On balance, the Tribunal considered that the applicant had stronger ties to Australia than with his relative future prospect in India, had a desire to remain in Australia and was using the Student visa stream not to study and improve his career prospects in India but for the purpose of maintaining residency, lifestyle and access to earnings in Australia ([33]-[34]).
The Tribunal concluded the applicant did not meet cl 500.212(a) in Schedule 2 of the Regulations as it was not satisfied that the applicant intended to genuinely stay in Australia temporarily ([35]-[36]).
Accordingly, the Tribunal affirmed the delegate’s decision ([38]).
PROCEEDINGS IN THIS COURT
These proceedings were commenced pursuant to s 476(1) of the Migration Act 1958 (Cth) (“the Act”) by application filed on 27 July 2023.
The applicant also filed an Affidavit affirmed on 27 July 2023. The Affidavit states that the applicant has reasonable grounds for establishing that the Tribunal’s decision contains jurisdictional errors and annexes a copy of the Tribunal’s decision.
Procedural orders were made permitting the applicant to file an Amended Application with proper particulars of the grounds of the application and any additional evidence that he sought to rely on and requiring the applicant to file written submissions.
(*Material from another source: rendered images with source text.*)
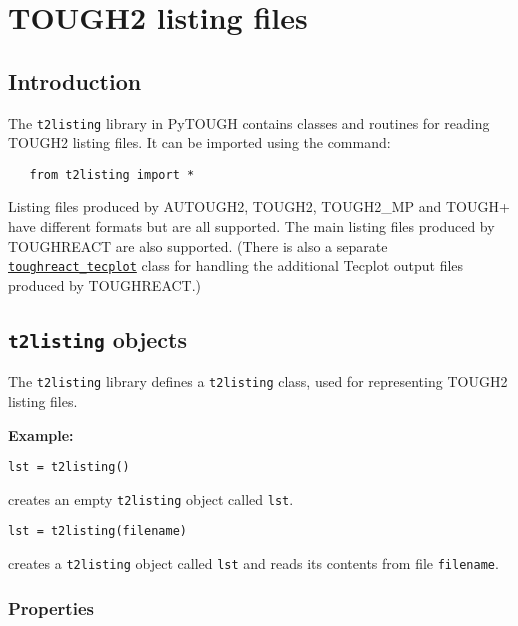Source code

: \chapter{TOUGH2 listing files}
\label{listingfiles}

\section{Introduction}
The \texttt{t2listing} library in PyTOUGH contains classes and routines for reading TOUGH2 listing files.  It can be imported using the command:

\begin{lstlisting}
   from t2listing import *
\end{lstlisting}


Listing files produced by AUTOUGH2, TOUGH2, TOUGH2\_MP and TOUGH+ have different formats but are all supported.  The main listing files produced by TOUGHREACT are also supported. (There is also a separate \hyperref[toughreact_tecplot]{\texttt{toughreact\_tecplot}} class for handling the additional Tecplot output files produced by TOUGHREACT.)

\section{\texttt{t2listing} objects}

The \texttt{t2listing} library defines a \texttt{t2listing} class, used for representing TOUGH2 listing files.

\textbf{Example:}

\begin{lstlisting}
lst = t2listing()
\end{lstlisting}

creates an empty \texttt{t2listing} object called \texttt{lst}.

\begin{lstlisting}
lst = t2listing(filename)
\end{lstlisting}

creates a \texttt{t2listing} object called \texttt{lst} and reads its contents from file \texttt{filename}.

\subsection{Properties}
\label{t2listing_properties}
The first respondent was ordered to file and serve written submissions and any additional evidence which the first respondent sought to rely upon. Orders were also made as to the preparation, filing, and service of a Court Book.
The applicant did not file an Amended Application or any further evidence. The applicant did not file written submissions.
The material before the Court included the Application for judicial review, the applicant’s Affidavit filed on 27 July 2023, the first respondent’s Response filed on 16 October 2023, the first respondent’s written submissions and a Court Book.
The grounds of review set out in the Application are (without alteration):
Ground One
The Second Respondent’s decision was affected by jurisdictional error in that the applicant was denied procedural fairness under s 359 of the Migration Act 1958 and failed to take into account relevant considerations.
Particulars
a) The applicant applied for a review of his decision. There was no way that the Applicant was able to know of the likely time frame to have a hearing allocated by the Second Respondent as there was no consistency.
b) The Tribunal failed to provide procedural fairness to the Applicant in circumstances where the Tribunal failed to take into account the circumstances that led to the refusal.
c) The Second Respondent did not consider that the intentions of the applicant to return to his hometown and considered the fact that his family have assets of close to one million dollars in India, both parents and two brothers. The Second Respondent placed focussed entirely on the low pay employment the applicant has in Australia, which and did not consider the fact that the applicant actually had an excellent academic record, having already completed a Master course in I.T.
Ground Two
The Second Respondent made jurisdictional error in that it denied the applicant procedural fairness and did not have regard for the applicant’s record and excellent prospects upon returning home.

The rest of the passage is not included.